Nicaraguan baseball manager (1941–2016)

Pánfilo Noel Areas Balmaceda (September 21, 1941 – June 5, 2016) was a Nicaraguan baseball player and manager. His extensive success as a manager in domestic competitions earned him the nickname "El Señor de los Anillos", or "The Lord of the Rings." Areas was also a longtime manager of the Nicaragua national baseball team.

== Career ==
Born in the Ermita neighborhood of León, Areas played baseball in his youth, but never played professionally. Heberto Portobanco dismissively described him as a "little accountant" ("contadorcito") rather than a manager. Indeed, he was working as an accountant in the office of the Metropolitanos de León when he was approached to work as a coach for the team; midway through the 1973 season, he was promoted to manager.

Areas won a championship in the Nicaraguan First Division (the modern Germán Pomares Championship) in his first season, defeating Chinandega, Carazo, and San Fernando in the finals. Areas ultimately won 11 titles managing in the First Division; eight of them with León (1973, 1980, 1981, 1983, 1984, 1986, 1990, 1997), one with Chinandega (1974), and two with Bóer (1977, 2010). His last managerial stint was with the Dantos de Managua, which he piloted in the Pomares in 2014 and 2015 (though he was replaced by Cairo Murillo in 2014 due to health reasons).

Areas became the first manager to win a professional baseball title in Nicaragua in nearly 40 years, when he led the Leones de León to a title in the inaugural season of the reformed Nicaraguan Professional Baseball League in 2005. He won a second championship in 2007, this time with Indios del Bóer, becoming the first manager to win more than one professional titles since Calvin Byron in 1966.

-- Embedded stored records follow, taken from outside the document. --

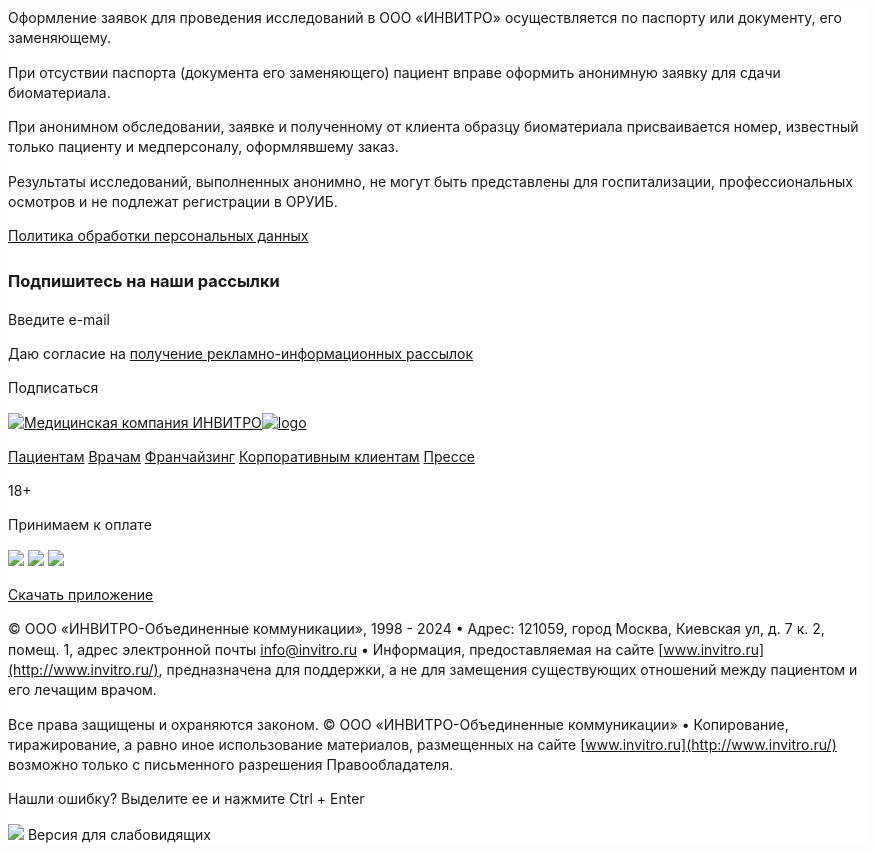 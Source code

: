 Оформление заявок для проведения исследований в ООО «ИНВИТРО» осуществляется по паспорту или документу, его заменяющему.  
  
При отсуствии паспорта (документа его заменяющего) пациент вправе оформить анонимную заявку для сдачи биоматериала.  
  
При анонимном обследовании, заявке и полученному от клиента образцу биоматериала присваивается номер, известный только пациенту и медперсоналу, оформлявшему заказ.  
  
Результаты исследований, выполненных анонимно, не могут быть представлены для госпитализации, профессиональных осмотров и не подлежат регистрации в ОРУИБ.  
  
[Политика обработки персональных данных](https://www.invitro.ru/upload/politika_02.07.2018_4_IB.pdf)

  

### Подпишитесь на наши рассылки

 Введите e-mail

 Даю согласие на [получение рекламно-информационных рассылок](https://www.invitro.ru/local/templates/invitro_main/files/Soglasie_na_rassilky.pdf)

Подписаться 

 [![Медицинская компания ИНВИТРО](/local/templates/invitro_main/src/image/elements/main-logo.svg)](https://www.invitro.ru/?CITY_NAME=)[![logo](/local/templates/invitro_main/src/image/elements/monitoring.svg)](https://l/invitro_monitor/?from=logo_header)

[Пациентам](https://www.invitro.ru/) [Врачам](https://www.invitro.ru/doctors/) [Франчайзинг](https://www.invitro.ru/franchize/) [Корпоративным клиентам](https://www.invitro.ru/medical/) [Прессе](https://www.invitro.ru/about/)

[](https://ok.ru/invitrolab)[](https://vk.com/invitro)[](https://www.youtube.com/user/invitro1club/)[](https://t.me/invitro_ru?utm_source=telegram&utm_medium=perehodi&utm_campaign=iconkapodval)

18+

Принимаем к оплате

![](/local/templates/invitro_main/src/image/content/footer/mir.svg) ![](/local/templates/invitro_main/src/image/content/footer/mc.svg) ![](/local/templates/invitro_main/src/image/content/footer/visa.svg)

[Скачать приложение](https://redirect.appmetrica.yandex.com/serve/892191493303920963?key=sitefooter)

© ООО «ИНВИТРО-Объединенные коммуникации», 1998 - 2024 • Адрес: 121059, город Москва, Киевская ул, д. 7 к. 2, помещ. 1, адрес электронной почты [info@invitro.ru](mailto:info@invitro.ru) • Информация, предоставляемая на сайте [www.invitro.ru](http://www.invitro.ru/), предназначена для поддержки, а не для замещения существующих отношений между пациентом и его лечащим врачом.

Все права защищены и охраняются законом. © ООО «ИНВИТРО-Объединенные коммуникации» • Копирование, тиражирование, а равно иное использование материалов, размещенных на сайте [www.invitro.ru](http://www.invitro.ru/) возможно только с письменного разрешения Правообладателя.

  
Нашли ошибку? Выделите ее и нажмите Ctrl + Enter

 ![](/local/templates/invitro_main/src/image/icons/eye.svg) Версия для слабовидящих
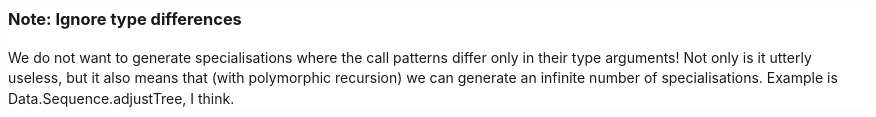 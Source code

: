 
### Note: Ignore type differences

We do not want to generate specialisations where the call patterns
differ only in their type arguments!  Not only is it utterly useless,
but it also means that (with polymorphic recursion) we can generate
an infinite number of specialisations. Example is Data.Sequence.adjustTree,
I think.
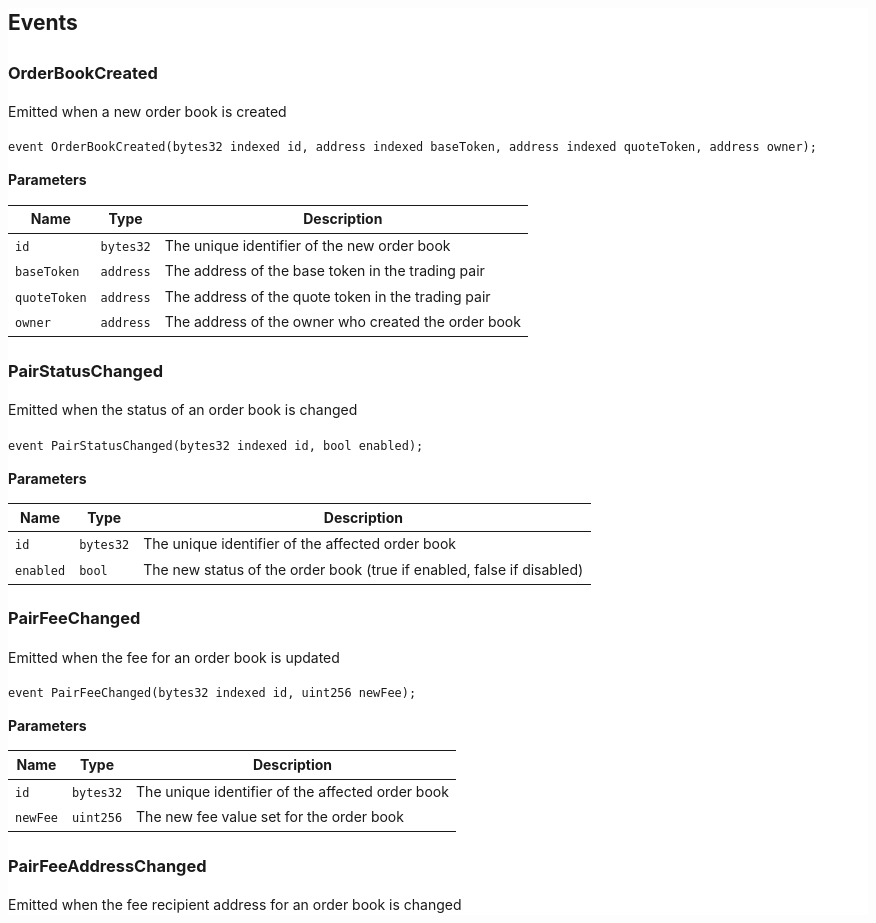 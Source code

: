 
## Events
### OrderBookCreated
Emitted when a new order book is created


```solidity
event OrderBookCreated(bytes32 indexed id, address indexed baseToken, address indexed quoteToken, address owner);
```

**Parameters**

|Name|Type|Description|
|----|----|-----------|
|`id`|`bytes32`|The unique identifier of the new order book|
|`baseToken`|`address`|The address of the base token in the trading pair|
|`quoteToken`|`address`|The address of the quote token in the trading pair|
|`owner`|`address`|The address of the owner who created the order book|

### PairStatusChanged
Emitted when the status of an order book is changed


```solidity
event PairStatusChanged(bytes32 indexed id, bool enabled);
```

**Parameters**

|Name|Type|Description|
|----|----|-----------|
|`id`|`bytes32`|The unique identifier of the affected order book|
|`enabled`|`bool`|The new status of the order book (true if enabled, false if disabled)|

### PairFeeChanged
Emitted when the fee for an order book is updated


```solidity
event PairFeeChanged(bytes32 indexed id, uint256 newFee);
```

**Parameters**

|Name|Type|Description|
|----|----|-----------|
|`id`|`bytes32`|The unique identifier of the affected order book|
|`newFee`|`uint256`|The new fee value set for the order book|

### PairFeeAddressChanged
Emitted when the fee recipient address for an order book is changed
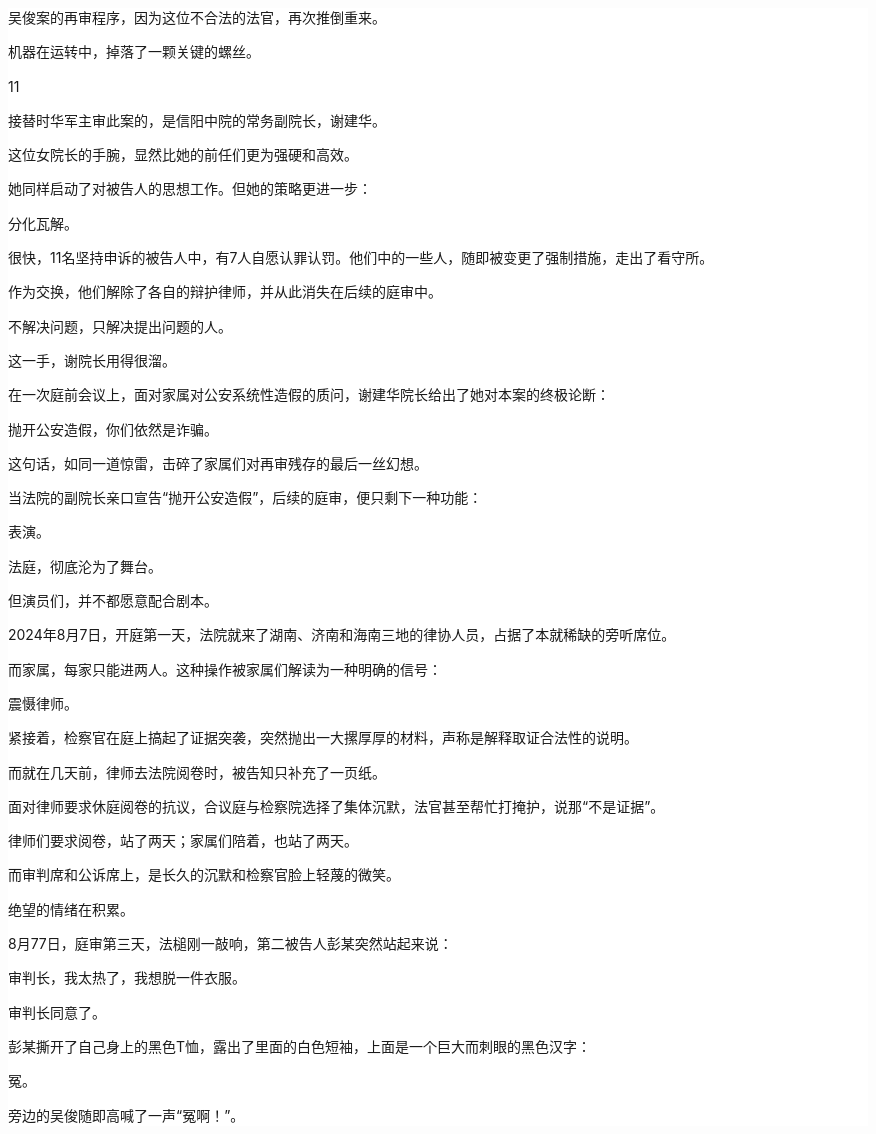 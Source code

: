 吴俊案的再审程序，因为这位不合法的法官，再次推倒重来。

机器在运转中，掉落了一颗关键的螺丝。

11

接替时华军主审此案的，是信阳中院的常务副院长，谢建华。

这位女院长的手腕，显然比她的前任们更为强硬和高效。

她同样启动了对被告人的思想工作。但她的策略更进一步：

分化瓦解。

很快，11名坚持申诉的被告人中，有7人自愿认罪认罚。他们中的一些人，随即被变更了强制措施，走出了看守所。

作为交换，他们解除了各自的辩护律师，并从此消失在后续的庭审中。

不解决问题，只解决提出问题的人。

这一手，谢院长用得很溜。

在一次庭前会议上，面对家属对公安系统性造假的质问，谢建华院长给出了她对本案的终极论断：

抛开公安造假，你们依然是诈骗。

这句话，如同一道惊雷，击碎了家属们对再审残存的最后一丝幻想。

当法院的副院长亲口宣告“抛开公安造假”，后续的庭审，便只剩下一种功能：

表演。

法庭，彻底沦为了舞台。

但演员们，并不都愿意配合剧本。

2024年8月7日，开庭第一天，法院就来了湖南、济南和海南三地的律协人员，占据了本就稀缺的旁听席位。

而家属，每家只能进两人。这种操作被家属们解读为一种明确的信号：

震慑律师。

紧接着，检察官在庭上搞起了证据突袭，突然抛出一大摞厚厚的材料，声称是解释取证合法性的说明。

而就在几天前，律师去法院阅卷时，被告知只补充了一页纸。

面对律师要求休庭阅卷的抗议，合议庭与检察院选择了集体沉默，法官甚至帮忙打掩护，说那“不是证据”。

律师们要求阅卷，站了两天；家属们陪着，也站了两天。

而审判席和公诉席上，是长久的沉默和检察官脸上轻蔑的微笑。

绝望的情绪在积累。

8月77日，庭审第三天，法槌刚一敲响，第二被告人彭某突然站起来说：

审判长，我太热了，我想脱一件衣服。

审判长同意了。

彭某撕开了自己身上的黑色T恤，露出了里面的白色短袖，上面是一个巨大而刺眼的黑色汉字：

冤。

旁边的吴俊随即高喊了一声“冤啊！”。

In international competition, Areas first managed Nicaragua at the 1974 Amateur World Series, held in St. Petersburg, Florida; he led Nicaragua to an undefeated record in group stage play, but fell to the United States in controversial fashion in the best-of-three championship series. He again led Nicaragua to a silver at the 1983 Pan American Games in Caracas. Areas twice won the gold at the Central American Games, in El Salvador in 1977 and Guatemala in 1986. He last managed the national team at the 2015 Pan American Games in Toronto.

== Death and legacy ==
Areas died of cardiac arrest on June 5, 2016. Over the course of his 42-year managerial career in the Pomares, professional league, and international competition, Areas compiled a record of 1,722 victories, according to sports researcher Martín Ruiz Borge. He was inducted into the Nicaraguan Sports Hall of Fame in 2012.